= Beginning of Section =

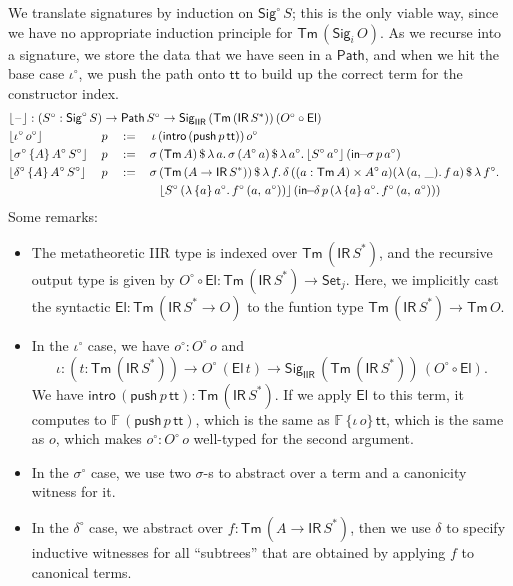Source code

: \documentclass[acmsmall,screen,review]{acmart}
\newcommand{\msf}[1]{{\mathsf{#1}}}
\newcommand{\mbb}[1]{\mathbb{#1}}
\newcommand{\push}{\mathsf{push}}
\newcommand{\Set}{\msf{Set}}
\newcommand{\El}{\msf{El}}
\newcommand{\Sig}{\msf{Sig}}
\newcommand{\ttt}{\msf{tt}}
\newcommand{\blank}{{\mathord{\hspace{1pt}\text{--}\hspace{1pt}}}}
\newcommand{\IR}{\msf{IR}}
\newcommand{\intro}{\msf{intro}}
\newcommand{\IIR}{\msf{IIR}}
\newcommand{\floord}[1]{\lfloor #1 \rfloor}
\newcommand{\Tm}{\msf{Tm}}
\newcommand{\w}{\circ}
\newcommand{\Path}{\msf{Path}}
\newcommand{\insigma}{\msf{in}\!\!-\!\!\sigma}
\newcommand{\indelta}{\msf{in}\!\!-\!\!\delta}
\newcommand{\F}{\mbb{F}}
\begin{document}
\begin{definition} We translate signatures by induction on $\Sig^\w\,S$;
this is the only viable way, since we have no appropriate induction principle for
$\Tm\,(\Sig_i\,O)$.  As we recurse into a signature, we store the data that we have seen in a
$\Path$, and when we hit the base case $\iota^\w$, we push the path onto $\ttt$ to build up the
correct term for the constructor index.
\begin{alignat*}{5}
  &\rlap{$\floord{\blank} : (S^\w : \Sig^\w\,S) \to \Path\,S^\w \to \Sig_\IIR\,(\Tm\,(\IR\,S^*))\,(O^\w\circ \El)$}\\
  &\floord{\iota^\w\,o^\w}\,&&p               &&:=\,&&\,\iota\,(\intro\,(\push\,p\,\ttt))\,o^\w\\
  &\floord{\sigma^\w\,\{A\}\,A^\w\,S^\w}\,&&p &&:=\,&&\sigma\,(\Tm\,A)\,\$\,\lambda\,a.\,\sigma\,(A^\w\,a)\,\$\,\lambda\,a^\w.\,\floord{S^\w\,a^\w}\,(\insigma\,p\,a^\w)\\
  &\floord{\delta^\w\,\{A\}\,A^\w\,S^\w}\,&&p &&:=\,&&\sigma\,(\Tm\,(A \to \IR\,S^*))\,\$\,\lambda\,f.\,\delta\,((a : \Tm\,A) \times A^\w\,a) (\lambda\,(a,\,\_).\,f\,a)\,\$\,\lambda\,f^\w.\\
  &                       &&              &&   &&\hspace{0.8em}\floord{S^\w\,(\lambda\,\{a\}\,a^\w.\,f^\w\,(a,\,a^\w))}\,(\indelta\,p\,(\lambda\,\{a\}\,a^\w.\,f^\w\,(a,\,a^\w)))
\end{alignat*}
Some remarks:
\begin{itemize}
  \item The metatheoretic IIR type is indexed over $\Tm\,(\IR\,S^*)$, and the recursive output type
    is given by $O^\w\circ \El : \Tm\,(\IR\,S^*) \to \Set_j$. Here, we implicitly cast the syntactic
    $\El : \Tm\,(\IR\,S^* \to O)$ to the funtion type $\Tm\,(\IR\,S^*) \to \Tm\,O$.
  \item In the $\iota^\w$ case, we have $o^\w : O^\w\,o$ and
    \[ \iota : (t : \Tm\,(\IR\,S^*)) \to O^\w\,(\El\,t) \to \Sig_\IIR\,(\Tm\,(\IR\,S^*))\,(O^\w\circ \El). \]
    We have $\intro\,(\push\,p\,\ttt) : \Tm\,(\IR\,S^*)$. If we apply $\El$ to this term, it computes
    to $\F\,(\push\,p\,\ttt)$, which is the same as $\F\,\{\iota\,o\}\,\ttt$, which is the same
    as $o$, which makes $o^\w : O^\w\,o$ well-typed for the second argument.
  \item In the $\sigma^\w$ case, we use two $\sigma$-s to abstract over a term and a canonicity witness for it.
  \item In the $\delta^\w$ case, we abstract over $f : \Tm\,(A \to \IR\,S^*)$, then we use $\delta$ to specify inductive
        witnesses for all ``subtrees'' that are obtained by applying $f$ to canonical terms.
\end{itemize}
\end{definition}
\end{document}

= End of Section =

* What to do *
Would you set down each line of the data exactly, with no images included?

* Final answer *
Source code

: \documentclass[acmsmall,screen,review]{acmart}
\newcommand{\msf}[1]{{\mathsf{#1}}}
\newcommand{\mbb}[1]{\mathbb{#1}}
\newcommand{\push}{\mathsf{push}}
\newcommand{\Set}{\msf{Set}}
\newcommand{\El}{\msf{El}}
\newcommand{\Sig}{\msf{Sig}}
\newcommand{\ttt}{\msf{tt}}
\newcommand{\blank}{{\mathord{\hspace{1pt}\text{--}\hspace{1pt}}}}
\newcommand{\IR}{\msf{IR}}
\newcommand{\intro}{\msf{intro}}
\newcommand{\IIR}{\msf{IIR}}
\newcommand{\floord}[1]{\lfloor #1 \rfloor}
\newcommand{\Tm}{\msf{Tm}}
\newcommand{\w}{\circ}
\newcommand{\Path}{\msf{Path}}
\newcommand{\insigma}{\msf{in}\!\!-\!\!\sigma}
\newcommand{\indelta}{\msf{in}\!\!-\!\!\delta}
\newcommand{\F}{\mbb{F}}
\begin{document}
\begin{definition} We translate signatures by induction on $\Sig^\w\,S$;
this is the only viable way, since we have no appropriate induction principle for
$\Tm\,(\Sig_i\,O)$.  As we recurse into a signature, we store the data that we have seen in a
$\Path$, and when we hit the base case $\iota^\w$, we push the path onto $\ttt$ to build up the
correct term for the constructor index.
\begin{alignat*}{5}
  &\rlap{$\floord{\blank} : (S^\w : \Sig^\w\,S) \to \Path\,S^\w \to \Sig_\IIR\,(\Tm\,(\IR\,S^*))\,(O^\w\circ \El)$}\\
  &\floord{\iota^\w\,o^\w}\,&&p               &&:=\,&&\,\iota\,(\intro\,(\push\,p\,\ttt))\,o^\w\\
  &\floord{\sigma^\w\,\{A\}\,A^\w\,S^\w}\,&&p &&:=\,&&\sigma\,(\Tm\,A)\,\$\,\lambda\,a.\,\sigma\,(A^\w\,a)\,\$\,\lambda\,a^\w.\,\floord{S^\w\,a^\w}\,(\insigma\,p\,a^\w)\\
  &\floord{\delta^\w\,\{A\}\,A^\w\,S^\w}\,&&p &&:=\,&&\sigma\,(\Tm\,(A \to \IR\,S^*))\,\$\,\lambda\,f.\,\delta\,((a : \Tm\,A) \times A^\w\,a) (\lambda\,(a,\,\_).\,f\,a)\,\$\,\lambda\,f^\w.\\
  &                       &&              &&   &&\hspace{0.8em}\floord{S^\w\,(\lambda\,\{a\}\,a^\w.\,f^\w\,(a,\,a^\w))}\,(\indelta\,p\,(\lambda\,\{a\}\,a^\w.\,f^\w\,(a,\,a^\w)))
\end{alignat*}
Some remarks:
\begin{itemize}
  \item The metatheoretic IIR type is indexed over $\Tm\,(\IR\,S^*)$, and the recursive output type
    is given by $O^\w\circ \El : \Tm\,(\IR\,S^*) \to \Set_j$. Here, we implicitly cast the syntactic
    $\El : \Tm\,(\IR\,S^* \to O)$ to the funtion type $\Tm\,(\IR\,S^*) \to \Tm\,O$.
  \item In the $\iota^\w$ case, we have $o^\w : O^\w\,o$ and
    \[ \iota : (t : \Tm\,(\IR\,S^*)) \to O^\w\,(\El\,t) \to \Sig_\IIR\,(\Tm\,(\IR\,S^*))\,(O^\w\circ \El). \]
    We have $\intro\,(\push\,p\,\ttt) : \Tm\,(\IR\,S^*)$. If we apply $\El$ to this term, it computes
    to $\F\,(\push\,p\,\ttt)$, which is the same as $\F\,\{\iota\,o\}\,\ttt$, which is the same
    as $o$, which makes $o^\w : O^\w\,o$ well-typed for the second argument.
  \item In the $\sigma^\w$ case, we use two $\sigma$-s to abstract over a term and a canonicity witness for it.
  \item In the $\delta^\w$ case, we abstract over $f : \Tm\,(A \to \IR\,S^*)$, then we use $\delta$ to specify inductive
        witnesses for all ``subtrees'' that are obtained by applying $f$ to canonical terms.
\end{itemize}
\end{definition}
\end{document}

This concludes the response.